There are three jobs variables that made it into the final models: 1) "Change in production and transportation jobs from 2005-2014," 2) "Change in men's jobs in arts, entertainment, recreation, accommodation, & food service from 2000-2013,", and 3) men working retail in sporting goods, hobby, or toy stores in 2013." The most conservative way to interpret these results, when put into the context of the large number of jobs variables that were used to test models, is that the patterns in these jobs were just coincidentally, mathematically similar to the pattern of voting in the first 32 states which have voted so far this year. That may be the most one can say. Even if one were to assume that these results aren't simply a coincidence, one would still have to come up with a rationale for why, for example, when it comes to arts & food service jobs, the important factor was the change from 2000-2013, as opposed to 2005-2014. Similarly, one would have to explain why the production & transportation jobs change was important from 2005-2014, but not from 2000-2013. And why, of all of the possible job types, why these--why arts & food service, or why transportation & production? Perhaps there is a good explanation for these patterns, but I do not have one. My best guess is that it is coincidence, until other evidence is produced--for example, a good theory is presented, or the models correctly predict the rest of the state-level votes.
The jobs variables are mostly negative, meaning that as this value goes down, the dependent variable goes up, and vice versa. As jobs are lost over time, these variables become more negative, or as jobs increase over time, these variables become more positive.

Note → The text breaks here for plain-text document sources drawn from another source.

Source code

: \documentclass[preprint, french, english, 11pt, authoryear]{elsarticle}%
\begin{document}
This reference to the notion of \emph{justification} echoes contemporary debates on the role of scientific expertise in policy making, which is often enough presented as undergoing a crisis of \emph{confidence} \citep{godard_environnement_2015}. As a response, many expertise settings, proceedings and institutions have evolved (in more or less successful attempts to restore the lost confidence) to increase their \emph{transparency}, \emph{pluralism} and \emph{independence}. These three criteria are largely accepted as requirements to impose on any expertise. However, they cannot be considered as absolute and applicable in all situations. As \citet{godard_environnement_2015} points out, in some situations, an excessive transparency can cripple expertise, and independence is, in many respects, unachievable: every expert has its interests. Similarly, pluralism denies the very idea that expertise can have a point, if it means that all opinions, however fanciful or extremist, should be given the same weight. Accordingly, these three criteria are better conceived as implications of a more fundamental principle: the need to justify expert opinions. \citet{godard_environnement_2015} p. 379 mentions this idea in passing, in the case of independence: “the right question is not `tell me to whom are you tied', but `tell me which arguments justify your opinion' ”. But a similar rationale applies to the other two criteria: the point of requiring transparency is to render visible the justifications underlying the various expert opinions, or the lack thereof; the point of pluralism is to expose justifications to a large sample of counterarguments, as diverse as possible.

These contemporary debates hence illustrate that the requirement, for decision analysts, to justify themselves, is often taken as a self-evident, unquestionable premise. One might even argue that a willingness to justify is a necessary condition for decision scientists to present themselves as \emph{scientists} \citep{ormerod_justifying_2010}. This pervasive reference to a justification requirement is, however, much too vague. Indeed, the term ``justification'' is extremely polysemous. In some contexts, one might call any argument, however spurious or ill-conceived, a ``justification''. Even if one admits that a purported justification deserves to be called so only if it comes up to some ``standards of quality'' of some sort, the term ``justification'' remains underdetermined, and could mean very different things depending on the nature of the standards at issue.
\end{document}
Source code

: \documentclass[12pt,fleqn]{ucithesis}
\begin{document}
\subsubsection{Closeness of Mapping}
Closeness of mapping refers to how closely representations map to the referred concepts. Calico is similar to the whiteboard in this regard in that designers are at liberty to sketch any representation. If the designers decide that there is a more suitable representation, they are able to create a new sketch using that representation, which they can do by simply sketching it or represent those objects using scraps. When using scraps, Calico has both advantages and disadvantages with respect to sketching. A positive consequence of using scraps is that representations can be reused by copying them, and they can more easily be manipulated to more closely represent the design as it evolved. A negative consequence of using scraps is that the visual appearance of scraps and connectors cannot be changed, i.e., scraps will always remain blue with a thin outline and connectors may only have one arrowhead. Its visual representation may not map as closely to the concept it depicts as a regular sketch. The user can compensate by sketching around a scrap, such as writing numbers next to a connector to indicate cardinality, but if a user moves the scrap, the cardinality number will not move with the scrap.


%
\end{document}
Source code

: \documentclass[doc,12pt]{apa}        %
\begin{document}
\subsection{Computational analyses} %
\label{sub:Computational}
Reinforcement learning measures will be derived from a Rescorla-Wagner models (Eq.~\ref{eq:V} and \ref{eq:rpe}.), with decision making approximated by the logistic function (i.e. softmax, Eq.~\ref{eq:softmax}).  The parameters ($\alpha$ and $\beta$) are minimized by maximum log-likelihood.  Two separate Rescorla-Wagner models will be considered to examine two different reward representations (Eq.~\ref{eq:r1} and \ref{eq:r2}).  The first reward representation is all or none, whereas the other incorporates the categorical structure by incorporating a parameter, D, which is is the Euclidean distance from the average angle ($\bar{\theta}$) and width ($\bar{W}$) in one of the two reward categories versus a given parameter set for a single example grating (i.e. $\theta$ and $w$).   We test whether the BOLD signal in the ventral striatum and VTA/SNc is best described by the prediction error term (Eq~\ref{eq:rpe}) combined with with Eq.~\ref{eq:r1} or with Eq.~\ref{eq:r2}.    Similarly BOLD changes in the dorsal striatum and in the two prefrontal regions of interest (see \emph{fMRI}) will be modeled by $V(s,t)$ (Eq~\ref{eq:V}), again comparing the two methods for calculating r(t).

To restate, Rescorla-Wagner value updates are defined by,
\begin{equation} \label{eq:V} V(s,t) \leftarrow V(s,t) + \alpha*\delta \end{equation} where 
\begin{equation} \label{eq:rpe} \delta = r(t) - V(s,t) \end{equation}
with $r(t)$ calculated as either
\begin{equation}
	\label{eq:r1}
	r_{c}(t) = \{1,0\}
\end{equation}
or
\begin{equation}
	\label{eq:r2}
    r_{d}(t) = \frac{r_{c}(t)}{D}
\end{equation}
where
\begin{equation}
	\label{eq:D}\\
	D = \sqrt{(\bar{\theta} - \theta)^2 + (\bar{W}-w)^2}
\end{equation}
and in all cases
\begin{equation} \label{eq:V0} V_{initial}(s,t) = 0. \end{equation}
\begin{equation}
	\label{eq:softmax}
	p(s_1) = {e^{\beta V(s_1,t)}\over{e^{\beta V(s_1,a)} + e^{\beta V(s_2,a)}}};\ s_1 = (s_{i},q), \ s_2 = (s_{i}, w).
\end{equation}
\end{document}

Since these values are mostly negative, presuming the results aren't simply a coincidence, it shows that in these states, as jobs in these specific fields are lost, they vote more strongly for Clinton. As jobs in these specific fields are gained, they vote more strongly for Sanders. One exception, is between Dem2 and Dem4. In Dem2, this is the broadest jobs variable in this sector--it includes arts, entertainment, recreation, accommodation, and food, and as these jobs are lost, that state votes more strongly for Clinton. However, in Dem4, this is just food and accommodation jobs. This variable is positive, meaning that as these jobs are lost, these states tend to vote more strongly for Sanders.
As before, I gave preference to those models that had the smallest residuals, the largest adjusted R-square, the lowest model p-values and variable p-values, the lowest BIC, and correctly fit the most states. All four models presented here have an adjusted R-square above 82%, and correctly predict either 31 or all 32 of the states that have voted as of April 2. All have model p-values less than 0.0001, and all variables have variance inflation factors less than 2.5. All individual variables have p<0.05, except for Dem 3, where one variable has p<0.07.